1. The Daily Racing Form‘s description of how the Preakness was run cogently depicts why Nyquist lost the first race of his career:

“Nyquist was sent hard from the gate to outrun Uncle Lino to his inside and Awesome Speed to his outside, but he and Uncle Lino sped the opening quarter in 22.38 seconds–the fastest opening quarter-mile in the race’s history–and Nyquist was in front after a half in 46.56 seconds and six furlongs in 1:11.97.  He was slowing down, and the others were gaining, most notably Exaggerator, who had saved ground from the start and was ready to pounce.”

Very few horses can set these kinds of fractions and win a race at 1 3/16 miles.  Why Nyquist was  “sent hard” is unclear, but it was likely miscalculation by his jockey.

2. Nyquist’s trainer, Doug O’Neil, was classy and gracious in congratulating the Exaggerator connections after the race and in not blaming the jockey for the ride he gave Nyquist.  This is how sportsmen take losses, unlike the unfortunate sore-loser display by one of California Chrome’s owners after the colt’s disappointing finish in the 2014 Belmont Stakes.

3. Sadly, two horses on Saturday’s Pimlico card perished.  Predictably, PETA and online posters quickly raised nefarious-oriented questions and made accusations, particularly about the possible causation of medication and even animal abuse.

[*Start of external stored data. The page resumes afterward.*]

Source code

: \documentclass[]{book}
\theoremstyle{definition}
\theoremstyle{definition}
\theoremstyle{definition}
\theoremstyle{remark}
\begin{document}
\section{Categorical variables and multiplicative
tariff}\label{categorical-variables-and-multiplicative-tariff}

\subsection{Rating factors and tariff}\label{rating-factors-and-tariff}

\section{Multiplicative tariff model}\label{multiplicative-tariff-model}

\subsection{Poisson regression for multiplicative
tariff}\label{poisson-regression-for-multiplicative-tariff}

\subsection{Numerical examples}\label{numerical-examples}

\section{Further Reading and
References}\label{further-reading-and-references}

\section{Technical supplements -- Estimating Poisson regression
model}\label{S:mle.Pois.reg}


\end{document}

One of the horses died soon after a race he won, probably of cardiac arrest.  This kind of death occasionally occurs among human and equine runners, so I don’t see it as unusual or suspicious.  The post-race blood sample will confirm one way or the other.

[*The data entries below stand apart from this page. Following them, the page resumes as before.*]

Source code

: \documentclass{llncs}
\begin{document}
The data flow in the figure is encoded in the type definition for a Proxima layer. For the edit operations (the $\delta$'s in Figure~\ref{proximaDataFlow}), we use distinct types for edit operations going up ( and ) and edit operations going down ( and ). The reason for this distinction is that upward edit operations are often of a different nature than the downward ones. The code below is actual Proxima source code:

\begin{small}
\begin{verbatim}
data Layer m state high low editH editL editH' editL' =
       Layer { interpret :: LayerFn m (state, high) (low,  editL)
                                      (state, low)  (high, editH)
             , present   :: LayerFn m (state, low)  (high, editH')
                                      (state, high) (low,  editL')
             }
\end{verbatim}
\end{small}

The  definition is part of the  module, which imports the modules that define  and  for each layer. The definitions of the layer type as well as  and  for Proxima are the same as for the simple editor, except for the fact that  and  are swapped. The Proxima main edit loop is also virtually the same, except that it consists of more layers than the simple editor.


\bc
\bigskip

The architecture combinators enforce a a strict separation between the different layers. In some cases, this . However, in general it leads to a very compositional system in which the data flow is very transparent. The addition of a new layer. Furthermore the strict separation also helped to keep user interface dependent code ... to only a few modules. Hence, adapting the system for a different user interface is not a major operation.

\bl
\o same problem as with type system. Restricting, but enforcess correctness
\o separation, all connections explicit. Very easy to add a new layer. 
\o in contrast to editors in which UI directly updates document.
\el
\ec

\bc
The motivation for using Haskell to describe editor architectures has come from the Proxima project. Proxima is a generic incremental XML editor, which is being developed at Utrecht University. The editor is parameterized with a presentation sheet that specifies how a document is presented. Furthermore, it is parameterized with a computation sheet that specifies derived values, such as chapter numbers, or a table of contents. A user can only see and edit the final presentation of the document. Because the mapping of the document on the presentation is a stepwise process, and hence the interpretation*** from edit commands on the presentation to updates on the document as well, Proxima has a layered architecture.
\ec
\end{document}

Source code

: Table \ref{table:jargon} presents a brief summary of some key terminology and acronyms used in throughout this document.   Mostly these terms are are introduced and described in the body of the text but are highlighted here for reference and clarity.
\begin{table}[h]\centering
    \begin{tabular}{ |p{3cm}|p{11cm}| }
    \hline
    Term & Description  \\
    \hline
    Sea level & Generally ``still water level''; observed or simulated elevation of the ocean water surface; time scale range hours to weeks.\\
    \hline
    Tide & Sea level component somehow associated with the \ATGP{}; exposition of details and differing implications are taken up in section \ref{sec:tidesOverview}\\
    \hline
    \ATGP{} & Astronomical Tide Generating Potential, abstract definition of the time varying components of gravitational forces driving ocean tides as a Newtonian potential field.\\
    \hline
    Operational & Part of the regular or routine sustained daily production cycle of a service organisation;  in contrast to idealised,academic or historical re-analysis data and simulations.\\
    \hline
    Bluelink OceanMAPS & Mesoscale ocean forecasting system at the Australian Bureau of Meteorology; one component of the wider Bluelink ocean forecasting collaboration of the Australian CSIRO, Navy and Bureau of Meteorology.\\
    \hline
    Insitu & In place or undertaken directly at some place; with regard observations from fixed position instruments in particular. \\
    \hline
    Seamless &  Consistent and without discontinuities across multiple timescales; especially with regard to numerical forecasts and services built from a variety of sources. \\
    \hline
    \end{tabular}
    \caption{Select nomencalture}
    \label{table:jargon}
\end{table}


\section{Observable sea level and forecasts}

The other fatality occurred when a filly broke a leg during a race and was euthanized.  Her owners are Gretchen and Roy Jackson, who also owned the ill-fated Barbaro.  These folks are leaders in the ongoing campaign to rid horse racing of race-day medication and performance-enhancing drugs and they are apparently generous monetary contributors to veterinary research on horse injuries.  In other words, they are unlikely conspirators in doping or mistreating their animals.

Judging from many of the online comments I saw about the Jackson’s filly being euthanized, many people don’t understand that, unlike a human athlete who breaks a limb, a horse often can’t be immobilized while the break heals.

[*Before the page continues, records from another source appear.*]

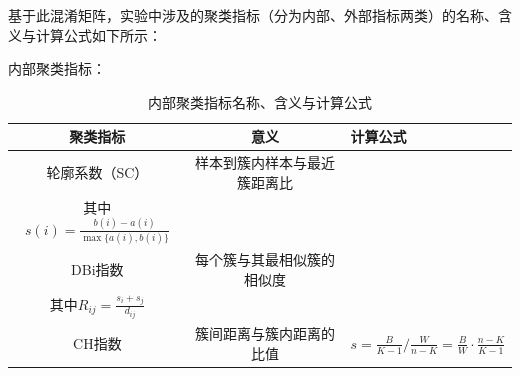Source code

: \documentclass {article}
\begin{document}
	基于此混淆矩阵，实验中涉及的聚类指标（分为内部、外部指标两类）的名称、含义与计算公式如下所示：
	
	内部聚类指标：
	\begin{table}[H]
		\centering
		\caption{内部聚类指标名称、含义与计算公式}
		\begin{tabular}{ccl}
			\hline
			聚类指标 & 意义 & 计算公式 \\
			\hline
			轮廓系数（SC） & 样本到簇内样本与最近簇距离比 & \makecell{$s=\frac{1}{n} \sum_{i=1}^n s(i)$，\\ 其中$s(i)=\frac{b(i)-a(i)}{\max \{a(i), b(i)\}}$} \\
			DBi指数 & 每个簇与其最相似簇的相似度 & \makecell{$D B=\frac{1}{K} \sum_{i, j=1}^K \max _{i \neq j} R_{i j}$，\\ 其中$R_{i j}=\frac{s_i+s_j}{d_{i j}}$} \\
			CH指数 & 簇间距离与簇内距离的比值 & $s=\frac{B}{K-1} / \frac{W}{n-K}=\frac{B}{W} \cdot \frac{n-K}{K-1}$ \\
			\hline 	                                                                                         
		\end{tabular}
	\end{table}
	
\end{document}
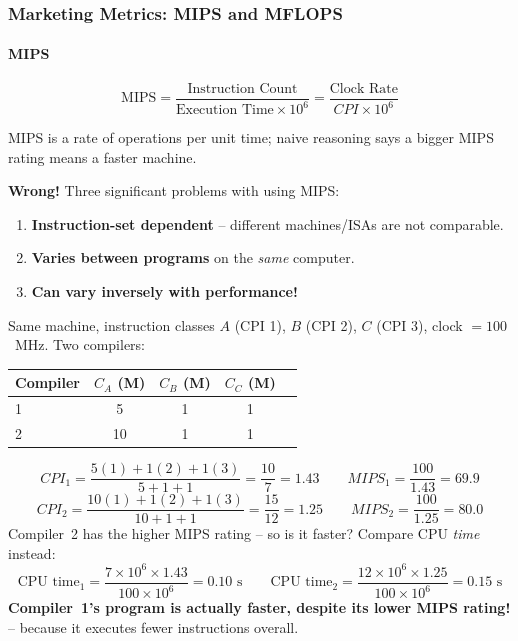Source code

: \subsubsection{Marketing Metrics: MIPS and MFLOPS}
\label{sec:mips-mflops}

\paragraph{MIPS}
\begin{definition}
\[
  \text{MIPS} = \frac{\text{Instruction Count}}{\text{Execution Time}
  \times 10^6} = \frac{\text{Clock Rate}}{CPI \times 10^6}
\]
\end{definition}
MIPS is a rate of operations per unit time; naive reasoning says a bigger
MIPS rating means a faster machine.

\textbf{Wrong!} Three significant problems with using MIPS:
\begin{enumerate}
  \item \textbf{Instruction-set dependent} -- different machines/ISAs are
  not comparable.
  \item \textbf{Varies between programs} on the \emph{same} computer.
  \item \textbf{Can vary inversely with performance!}
\end{enumerate}

\begin{eg}
Same machine, instruction classes $A$ (CPI 1), $B$ (CPI 2), $C$ (CPI 3),
clock $=100$~MHz. Two compilers:
\begin{center}
\begin{tabular}{@{}lcccc@{}}
\toprule
Compiler & $C_A$ (M) & $C_B$ (M) & $C_C$ (M) \\
\midrule
1 & 5  & 1 & 1 \\
2 & 10 & 1 & 1 \\
\bottomrule
\end{tabular}
\end{center}
\[
  CPI_1 = \frac{5(1)+1(2)+1(3)}{5+1+1} = \frac{10}{7} = 1.43
  \qquad MIPS_1 = \frac{100}{1.43} = 69.9
\]
\[
  CPI_2 = \frac{10(1)+1(2)+1(3)}{10+1+1} = \frac{15}{12} = 1.25
  \qquad MIPS_2 = \frac{100}{1.25} = 80.0
\]
Compiler~2 has the higher MIPS rating -- so is it faster? Compare CPU
\emph{time} instead:
\[
  \text{CPU time}_1 = \frac{7\times10^6\times1.43}{100\times10^6} = 0.10\text{ s}
  \qquad
  \text{CPU time}_2 = \frac{12\times10^6\times1.25}{100\times10^6} = 0.15\text{ s}
\]
\textbf{Compiler~1's program is actually faster, despite its lower MIPS
rating!} -- because it executes fewer instructions overall.
\end{eg}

Horse racing should be made as safe as possible for horses and jockeys. To do so, a scientific and factual approach is required, which the horse-racing industry funds at major university centers.  Emotional finger-pointing diatribes don’t qualify as testable hypotheses.

4. The luckiest individual during the Triple Crown races has been trainer Dale Romans, whose horses finished sixth in the Kentucky Derby and second in the Preakness.  His luck has nothing to do with how his entries fared.  During the Preakness telecast, NBC showed a picture of the SUV Romans was driving after the Kentucky Derby when a driver ran a stop sign and broadsided Romans and his passengers.  It is thankfully a wonder that someone was not killed rather than badly injured.